● WHAT THE TASK REQUIRES: Each record is to be reproduced verbatim.

● SUPPLIED MATERIAL:
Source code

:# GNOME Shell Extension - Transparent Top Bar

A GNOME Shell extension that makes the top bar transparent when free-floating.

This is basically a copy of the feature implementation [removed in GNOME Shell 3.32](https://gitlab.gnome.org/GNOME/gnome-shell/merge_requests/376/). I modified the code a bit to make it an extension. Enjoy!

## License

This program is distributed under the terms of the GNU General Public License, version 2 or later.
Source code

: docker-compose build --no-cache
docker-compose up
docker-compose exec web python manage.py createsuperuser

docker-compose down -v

● SOLUTION:
Source code

:# GNOME Shell Extension - Transparent Top Bar

A GNOME Shell extension that makes the top bar transparent when free-floating.

This is basically a copy of the feature implementation [removed in GNOME Shell 3.32](https://gitlab.gnome.org/GNOME/gnome-shell/merge_requests/376/). I modified the code a bit to make it an extension. Enjoy!

## License

This program is distributed under the terms of the GNU General Public License, version 2 or later.
Source code

: docker-compose build --no-cache
docker-compose up
docker-compose exec web python manage.py createsuperuser

docker-compose down -v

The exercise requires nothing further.